Original Posted September 2nd, 2010

I must confess, I am finding that my educational leadership journey is a lot like having children.  I have been around kids and teachers or principals all of my life.  I have had great and not so great moments with each.  They feel familiar.   Comfortable.  However, not until I had children of my own, did I truly understand how little I actually knew about kids and how much I had left to learn.  Labour, delivery, lactation, episiotomies, Apgar scores  … the learning curve was steep.  I can say the exact same thing about my growth as an educational leader.  Missions, visions, difficult conversations, instructional supervision, school improvement processes …. there is always something new to understand.  Although the learning curves are steep, they are incredibly rewarding.

For the past nine years at the International School Bangkok, I have been fortunate to work with many exceptionally talented formal and informal educational leaders.  They have been incredible colleagues, leaders, role models, and mentors.  They have generously shared many pearls of wisdom.  I admire and respect each of them for their unique strengths and leadership qualities.  There is one particular quality that they have in common.  Each possesses an incredible depth and breadth of knowledge.  They exemplify the idea that “If you want to lead, you’ve got to read!”.   And read I have.  Reading is an essential element of my professional development plan. Fullan, Hargreaves, Marzano, DuFour and other gurus provided excellent starting points.  However, I soon realized that there were other authors and sources for inspirational ideas.  So I filled my RSS reader and set up a netvibes account.  I started to read Daniel Pink, Seth Godin, the Harvard Business Review, and Chip and Dan Heath.  Malcolm Gladwell was viewed through an entirely new lens.  I am always on the lookout for a good recommendation.  Do you have any?

Dr. Atul Gawande has perhaps been the most influential author of late.  Better is a book he wrote about how the medical profession improved itself.  It inspired this blog.  While reading, I kept thinking about applying the lessons he shared from the world of medicine, to the world of education.  It’s from his story of Dr.

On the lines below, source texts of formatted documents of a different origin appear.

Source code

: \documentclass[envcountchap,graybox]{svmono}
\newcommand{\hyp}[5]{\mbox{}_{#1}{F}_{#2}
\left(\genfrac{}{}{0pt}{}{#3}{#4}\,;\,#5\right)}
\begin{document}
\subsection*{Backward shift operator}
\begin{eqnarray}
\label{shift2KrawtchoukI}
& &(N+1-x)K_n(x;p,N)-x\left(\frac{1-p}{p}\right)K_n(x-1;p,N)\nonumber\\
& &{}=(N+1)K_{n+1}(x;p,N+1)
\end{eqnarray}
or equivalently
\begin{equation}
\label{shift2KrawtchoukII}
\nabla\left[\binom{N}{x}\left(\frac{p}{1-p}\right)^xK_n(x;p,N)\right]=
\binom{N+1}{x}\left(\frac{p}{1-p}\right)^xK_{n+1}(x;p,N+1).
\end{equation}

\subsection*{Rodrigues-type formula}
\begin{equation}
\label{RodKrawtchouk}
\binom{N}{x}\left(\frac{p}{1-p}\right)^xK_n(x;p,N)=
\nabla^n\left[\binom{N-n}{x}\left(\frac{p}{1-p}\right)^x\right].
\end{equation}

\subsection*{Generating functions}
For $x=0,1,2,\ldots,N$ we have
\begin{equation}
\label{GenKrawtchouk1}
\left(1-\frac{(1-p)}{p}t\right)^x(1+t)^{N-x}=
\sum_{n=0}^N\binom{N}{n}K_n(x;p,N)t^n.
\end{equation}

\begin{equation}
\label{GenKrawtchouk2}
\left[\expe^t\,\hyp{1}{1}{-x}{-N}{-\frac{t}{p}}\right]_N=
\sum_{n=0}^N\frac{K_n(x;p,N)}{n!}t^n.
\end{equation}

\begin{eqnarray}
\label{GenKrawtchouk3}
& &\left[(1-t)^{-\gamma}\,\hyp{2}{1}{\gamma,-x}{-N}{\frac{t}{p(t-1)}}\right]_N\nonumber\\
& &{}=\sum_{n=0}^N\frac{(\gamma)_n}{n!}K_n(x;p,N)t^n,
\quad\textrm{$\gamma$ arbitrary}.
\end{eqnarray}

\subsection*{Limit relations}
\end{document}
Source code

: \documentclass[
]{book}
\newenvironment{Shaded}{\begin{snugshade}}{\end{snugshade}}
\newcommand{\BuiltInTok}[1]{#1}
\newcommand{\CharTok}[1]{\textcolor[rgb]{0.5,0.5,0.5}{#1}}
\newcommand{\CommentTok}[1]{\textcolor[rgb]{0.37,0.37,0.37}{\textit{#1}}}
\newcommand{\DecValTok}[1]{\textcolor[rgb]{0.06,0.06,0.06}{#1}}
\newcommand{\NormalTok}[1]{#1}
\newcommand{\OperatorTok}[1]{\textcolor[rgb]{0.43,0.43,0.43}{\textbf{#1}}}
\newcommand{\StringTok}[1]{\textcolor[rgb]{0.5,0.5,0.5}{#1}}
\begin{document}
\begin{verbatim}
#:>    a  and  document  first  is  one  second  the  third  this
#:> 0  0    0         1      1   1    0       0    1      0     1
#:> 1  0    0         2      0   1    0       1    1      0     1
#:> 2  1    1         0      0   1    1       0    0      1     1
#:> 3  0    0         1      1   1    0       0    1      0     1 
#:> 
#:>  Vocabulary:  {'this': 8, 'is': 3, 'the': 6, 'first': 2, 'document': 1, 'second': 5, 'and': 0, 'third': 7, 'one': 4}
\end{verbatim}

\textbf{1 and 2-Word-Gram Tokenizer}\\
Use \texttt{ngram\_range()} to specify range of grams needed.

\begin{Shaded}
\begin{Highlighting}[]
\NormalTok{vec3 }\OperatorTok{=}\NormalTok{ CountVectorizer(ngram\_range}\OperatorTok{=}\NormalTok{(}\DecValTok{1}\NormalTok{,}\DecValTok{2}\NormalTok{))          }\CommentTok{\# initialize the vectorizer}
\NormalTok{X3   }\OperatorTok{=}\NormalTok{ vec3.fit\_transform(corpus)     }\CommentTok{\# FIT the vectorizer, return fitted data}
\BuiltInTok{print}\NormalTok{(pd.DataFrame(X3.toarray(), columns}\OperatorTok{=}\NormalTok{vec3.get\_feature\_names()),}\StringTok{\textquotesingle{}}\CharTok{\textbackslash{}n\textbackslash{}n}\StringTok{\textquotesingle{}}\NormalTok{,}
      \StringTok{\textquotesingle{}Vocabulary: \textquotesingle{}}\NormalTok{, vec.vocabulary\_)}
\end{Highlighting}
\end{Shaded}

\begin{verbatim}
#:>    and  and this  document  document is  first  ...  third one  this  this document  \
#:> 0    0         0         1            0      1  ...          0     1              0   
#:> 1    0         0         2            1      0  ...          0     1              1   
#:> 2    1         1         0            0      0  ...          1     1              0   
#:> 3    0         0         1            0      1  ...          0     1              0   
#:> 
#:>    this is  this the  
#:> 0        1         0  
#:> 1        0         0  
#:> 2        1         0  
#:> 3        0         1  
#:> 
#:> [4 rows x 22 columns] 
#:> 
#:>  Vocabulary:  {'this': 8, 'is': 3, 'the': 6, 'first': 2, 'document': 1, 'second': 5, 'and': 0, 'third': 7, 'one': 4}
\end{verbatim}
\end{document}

Apgar and the development of the Apgar scale that I gleaned a second pearl of wisdom.  “If you want to make any change, big or small, simply start counting”.  It seems so simple.  If you want to loose weight, start counting calories.  If you want your New Year’s resolution to get to the gym to become a reality, write it down in a log.  I quickly adapted this to my classroom practice and now regularly track essential instructional practices like the types of sharing that close a readers’ or writers’ workshop.  It has made a difference.  Dr. Apgar transformed the world of medicine simply by counting.  A complex procedure, additional resources or time were unnecessary.  She simply collected the information already at hand and used it in a different way to influence change.  Have something that you would like to change? Try counting.